Search Dogs, Scats, and DNA: A Noninvasive Approach for Monitoring Endangered SpeciesEPA Grant Number: U915998
Title: Search Dogs, Scats, and DNA: A Noninvasive Approach for Monitoring Endangered Species
Investigators: Smith, Deborah A.
Institution: University of Washington - Seattle
EPA Project Officer: Michaud, Jayne
Project Period: January 1, 2001 through January 1, 2004
Project Amount: $90,906
RFA: STAR Graduate Fellowships (2001) RFA Text | Recipients Lists
Research Category: Fellowship - Terrestrial Ecology and Ecosystems , Academic Fellowships , Ecological Indicators/Assessment/Restoration
Endangered species often are rare and difficult to monitor with traditional methods (e.g., trapping, visual surveys) that become less effective as population density decreases. Recent advances in genetic analysis of DNA extracted from feces (scats) offer a potentially effective method for monitoring such species. With specific genetic markers, identification of species, individuals, and sex can be determined from scats, and potentially provide information on population size, sex ratio, home range, distribution, paternity, and kinship. However, for this technique to be successful, scats must be easily found and recovered. The detection of scats in a diversity of habitats may prove difficult. The objective of this research project is to incorporate an innovative and highly effective scat collection technique that uses dogs specifically trained to detect scats from my study species, the San Joaquin kit fox. I have found that these detection dogs were 100 percent accurate (n = 1,298 scats) at distinguishing kit fox scats under field conditions and were significantly more effective at locating scats than were human observers.

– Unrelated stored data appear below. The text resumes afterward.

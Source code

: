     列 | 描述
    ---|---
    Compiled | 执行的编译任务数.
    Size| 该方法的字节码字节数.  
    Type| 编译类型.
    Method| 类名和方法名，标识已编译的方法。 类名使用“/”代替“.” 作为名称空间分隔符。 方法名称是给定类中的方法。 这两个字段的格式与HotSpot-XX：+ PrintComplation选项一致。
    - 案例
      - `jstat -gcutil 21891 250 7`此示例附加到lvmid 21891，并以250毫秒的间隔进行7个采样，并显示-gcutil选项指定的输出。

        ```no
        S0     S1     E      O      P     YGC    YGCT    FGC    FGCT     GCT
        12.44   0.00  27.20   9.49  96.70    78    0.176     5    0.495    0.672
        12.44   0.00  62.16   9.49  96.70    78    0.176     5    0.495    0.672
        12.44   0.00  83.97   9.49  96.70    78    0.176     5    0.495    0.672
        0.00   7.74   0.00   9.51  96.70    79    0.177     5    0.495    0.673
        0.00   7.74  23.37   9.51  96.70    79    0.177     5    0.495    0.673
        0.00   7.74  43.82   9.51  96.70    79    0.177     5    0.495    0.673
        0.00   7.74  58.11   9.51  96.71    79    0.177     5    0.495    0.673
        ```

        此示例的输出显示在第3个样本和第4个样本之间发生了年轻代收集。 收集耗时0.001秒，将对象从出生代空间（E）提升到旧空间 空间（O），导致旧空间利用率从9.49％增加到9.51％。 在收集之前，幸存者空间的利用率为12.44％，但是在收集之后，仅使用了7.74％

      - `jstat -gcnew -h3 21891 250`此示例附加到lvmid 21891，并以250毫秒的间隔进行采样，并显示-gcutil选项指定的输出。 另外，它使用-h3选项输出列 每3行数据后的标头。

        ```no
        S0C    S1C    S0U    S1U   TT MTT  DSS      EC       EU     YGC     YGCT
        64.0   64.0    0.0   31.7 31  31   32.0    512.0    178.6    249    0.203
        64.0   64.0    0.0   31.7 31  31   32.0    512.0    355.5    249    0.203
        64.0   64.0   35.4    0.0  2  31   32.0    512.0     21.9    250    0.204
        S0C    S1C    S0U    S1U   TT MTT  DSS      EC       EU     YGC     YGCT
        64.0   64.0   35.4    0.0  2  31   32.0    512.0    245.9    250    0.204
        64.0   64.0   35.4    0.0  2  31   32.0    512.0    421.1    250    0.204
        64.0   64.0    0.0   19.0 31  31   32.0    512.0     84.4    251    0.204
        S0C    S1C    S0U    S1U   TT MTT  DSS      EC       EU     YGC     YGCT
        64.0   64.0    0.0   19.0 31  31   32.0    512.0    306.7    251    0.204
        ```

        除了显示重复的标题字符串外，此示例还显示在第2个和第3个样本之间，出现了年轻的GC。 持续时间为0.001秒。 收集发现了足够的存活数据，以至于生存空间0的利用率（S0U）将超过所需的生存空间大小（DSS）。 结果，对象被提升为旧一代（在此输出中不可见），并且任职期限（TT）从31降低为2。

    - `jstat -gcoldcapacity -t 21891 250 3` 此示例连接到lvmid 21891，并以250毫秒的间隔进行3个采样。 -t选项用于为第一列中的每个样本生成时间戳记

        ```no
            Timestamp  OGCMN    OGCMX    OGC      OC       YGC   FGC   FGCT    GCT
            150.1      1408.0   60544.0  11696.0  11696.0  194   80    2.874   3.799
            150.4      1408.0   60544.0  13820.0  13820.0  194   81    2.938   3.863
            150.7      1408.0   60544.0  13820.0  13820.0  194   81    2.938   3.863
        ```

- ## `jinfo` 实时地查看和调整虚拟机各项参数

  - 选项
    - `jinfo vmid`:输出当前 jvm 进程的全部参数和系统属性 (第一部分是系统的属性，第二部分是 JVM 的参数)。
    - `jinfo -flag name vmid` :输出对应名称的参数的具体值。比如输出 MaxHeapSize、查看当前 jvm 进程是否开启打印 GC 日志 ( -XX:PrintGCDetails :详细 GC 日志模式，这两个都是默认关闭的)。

The purpose of my research is to validate the use and appropriateness of fecal DNA analysis, and offer a powerful survey method for rare species. My research addresses recovery tasks associated with the distribution, abundance, habitat management, and population genetics of endangered San Joaquin kit foxes. I used detection dogs and fecal DNA analysis to determine the current distribution and abundance of kit foxes in several parts of their range where trapping and spotlighting surveys have been unsuccessful. I found scat surveys using detection dogs to be an effective method for determining kit fox presence and relative abundance in both habitat types used by kit foxes: nonnative grassland, and saltbush scrub. Using the San Joaquin kit fox as a model species, I am directly comparing fecal DNA analyses and radiotelemetry techniques to determine if both methods provide similar data on kit fox population density, sex ratio, social groupings, survival, reproduction, and differential habitat use. Using detection dogs, I collected kit fox scats during the same period as telemetry observations. Preliminary comparison of individual foxes identified from fecal genotyping and direct capture from approximately 10 percent (95/963) of the scats collected in January and February 2002, found 22 unique genotypes. Sixteen of these genotypes match the genotypes of foxes already captured in the study area at all six microsatellite loci as well as sex. The remaining six genotypes found at least two times in 19 scats do not match genotypes for any of the foxes that were trapped in the study area. However, spotlighting in January and February 2002, indicated that there were still many foxes in the study area that had not been trapped and radio collared. This conclusion is supported by the fact that I detected the presence of four foxes by their unique scat genotypes from scats collected in January 2002, before their presence was verified by trapping 8 to 10 months later. I am evaluating whether kit foxes prefer grazed or ungrazed habitat by surveying for scats along appropriate transects on grazed and ungrazed plots. Currently, most of the remaining area inhabited by kit foxes is heavily grazed with unknown consequences. Results from this survey will provide information for habitat restoration and management prescriptions for kit foxes.